On Thu, 13 Sep 2001, Reena John wrote:
> i want to thank Philip for his prompt reply. However, I find that our the
> return value from our ldap lookup does not conform to the exim
> documentation.
> alias=JohnS ou="Engineering" ou="Engineering" mail=*** mail=***
> telephonenumber="***" cn="John Smith" cn="John P Smith" cn="JSmith" cn=""
> alias=JohnR ou="Engineering" mail=*** telephonenumber="***" cn="Reena John"
> cn="Reena Philipos John" cn="Reena P John"
>
> You can see that the multiple values for cn and ou are not separated by
> commas.
That's two entries you've got there, right? Otherwise I'm worried about
the list of ou and cn attributes not being contiguous.
On re-reading the documentation, I can see that it can be interpreted in
more than one way. It says "If you specify multiple attributes, they are
returned as space-separated strings, quoted if necessary, preceded by
the attribute name." Hmm. For a start, it omits to say that the name is
followed by "=". It doesn't really say anything about the case with
multiple attributes when an attribute has multiple values.
One might assume, as I think you have, that you would get comma
separated multiple values, e.g.
cn="John Smith", "John P Smith", JSmith, "" alias="....

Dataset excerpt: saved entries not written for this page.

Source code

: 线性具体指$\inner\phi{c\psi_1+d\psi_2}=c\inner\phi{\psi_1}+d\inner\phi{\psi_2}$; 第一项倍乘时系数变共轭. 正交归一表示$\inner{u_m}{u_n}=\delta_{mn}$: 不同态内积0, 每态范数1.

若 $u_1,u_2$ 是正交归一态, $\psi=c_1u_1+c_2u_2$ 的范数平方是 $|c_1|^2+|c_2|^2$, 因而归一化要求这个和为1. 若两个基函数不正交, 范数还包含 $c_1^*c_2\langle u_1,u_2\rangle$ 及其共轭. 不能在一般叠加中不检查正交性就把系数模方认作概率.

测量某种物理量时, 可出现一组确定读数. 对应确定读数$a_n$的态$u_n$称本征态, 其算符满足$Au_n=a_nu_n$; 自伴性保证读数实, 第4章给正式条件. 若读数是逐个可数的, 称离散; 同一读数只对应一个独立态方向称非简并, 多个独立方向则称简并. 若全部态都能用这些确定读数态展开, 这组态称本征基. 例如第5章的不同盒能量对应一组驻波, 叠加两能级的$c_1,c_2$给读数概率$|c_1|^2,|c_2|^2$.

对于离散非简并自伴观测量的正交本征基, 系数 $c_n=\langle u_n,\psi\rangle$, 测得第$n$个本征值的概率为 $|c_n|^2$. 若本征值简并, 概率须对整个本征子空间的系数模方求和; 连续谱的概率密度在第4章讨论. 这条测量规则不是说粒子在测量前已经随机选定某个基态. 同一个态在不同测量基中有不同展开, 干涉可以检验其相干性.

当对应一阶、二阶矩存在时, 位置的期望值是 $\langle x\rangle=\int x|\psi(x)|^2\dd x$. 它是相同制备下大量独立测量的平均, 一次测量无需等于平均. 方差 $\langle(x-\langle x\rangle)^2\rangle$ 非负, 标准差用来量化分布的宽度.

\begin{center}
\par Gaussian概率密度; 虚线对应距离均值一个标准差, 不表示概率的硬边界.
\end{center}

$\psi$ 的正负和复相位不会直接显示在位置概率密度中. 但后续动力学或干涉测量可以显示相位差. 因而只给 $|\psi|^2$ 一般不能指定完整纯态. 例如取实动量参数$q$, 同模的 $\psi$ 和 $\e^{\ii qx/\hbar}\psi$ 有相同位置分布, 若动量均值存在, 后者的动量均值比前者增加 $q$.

Or, you might take it literally, and assume that each value is preceded
by the attribute name, as you actually got.
Looking at the code, it certainly appears to taken the latter approach.

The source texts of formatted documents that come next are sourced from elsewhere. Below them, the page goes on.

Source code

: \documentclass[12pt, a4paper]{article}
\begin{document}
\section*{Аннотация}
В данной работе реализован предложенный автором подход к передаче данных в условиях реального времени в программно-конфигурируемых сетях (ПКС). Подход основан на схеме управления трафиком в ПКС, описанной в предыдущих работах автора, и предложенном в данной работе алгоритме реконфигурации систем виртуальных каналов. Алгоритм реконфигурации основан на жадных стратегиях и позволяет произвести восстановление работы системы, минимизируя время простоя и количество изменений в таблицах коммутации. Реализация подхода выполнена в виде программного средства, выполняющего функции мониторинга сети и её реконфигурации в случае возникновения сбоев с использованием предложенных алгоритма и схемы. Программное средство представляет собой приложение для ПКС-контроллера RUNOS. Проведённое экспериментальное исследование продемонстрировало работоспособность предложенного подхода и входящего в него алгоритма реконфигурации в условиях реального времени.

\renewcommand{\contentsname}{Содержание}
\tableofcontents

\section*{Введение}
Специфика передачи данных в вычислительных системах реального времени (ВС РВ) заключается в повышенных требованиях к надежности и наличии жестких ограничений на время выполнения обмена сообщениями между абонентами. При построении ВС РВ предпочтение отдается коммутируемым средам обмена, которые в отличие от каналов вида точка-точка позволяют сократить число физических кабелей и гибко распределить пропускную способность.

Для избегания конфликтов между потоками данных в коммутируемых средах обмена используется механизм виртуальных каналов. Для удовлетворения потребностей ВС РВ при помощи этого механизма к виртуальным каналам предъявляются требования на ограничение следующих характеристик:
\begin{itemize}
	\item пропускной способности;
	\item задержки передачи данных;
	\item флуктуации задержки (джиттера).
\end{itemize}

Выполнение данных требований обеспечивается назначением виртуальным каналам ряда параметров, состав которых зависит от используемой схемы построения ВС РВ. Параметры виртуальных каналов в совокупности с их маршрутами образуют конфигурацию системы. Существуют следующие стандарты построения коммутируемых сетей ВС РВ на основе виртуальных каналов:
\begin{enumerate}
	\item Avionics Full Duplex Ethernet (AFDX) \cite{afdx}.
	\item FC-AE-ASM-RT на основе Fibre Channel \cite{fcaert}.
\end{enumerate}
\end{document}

I will enquire of the person who supplied it whether this was his
intention. I don't want to make any changes that break what other sites
are actually using.
It seems to me that both forms could be useful.
Whatever happens, I've made a note to get the document more explicit
(with examples) for the next edition.
Incidentally, looking at the current code, I see that when it got
changed, the old behaviour was supposedly preserved. If you put
#define OLD_LDAP_BEHAVIOUR
at the start of the file lookups/ldap.c, it is supposed to compile code
that behaves as before. However, I would not really recommend doing this
unless you are desperate, because it means you will have this problem
for every new release. (And I can't guarantee that it is going to work!)
Philip
--
Philip Hazel University of Cambridge Computing Service,
ph10@??? Cambridge, England. Phone: +44 1223 334714.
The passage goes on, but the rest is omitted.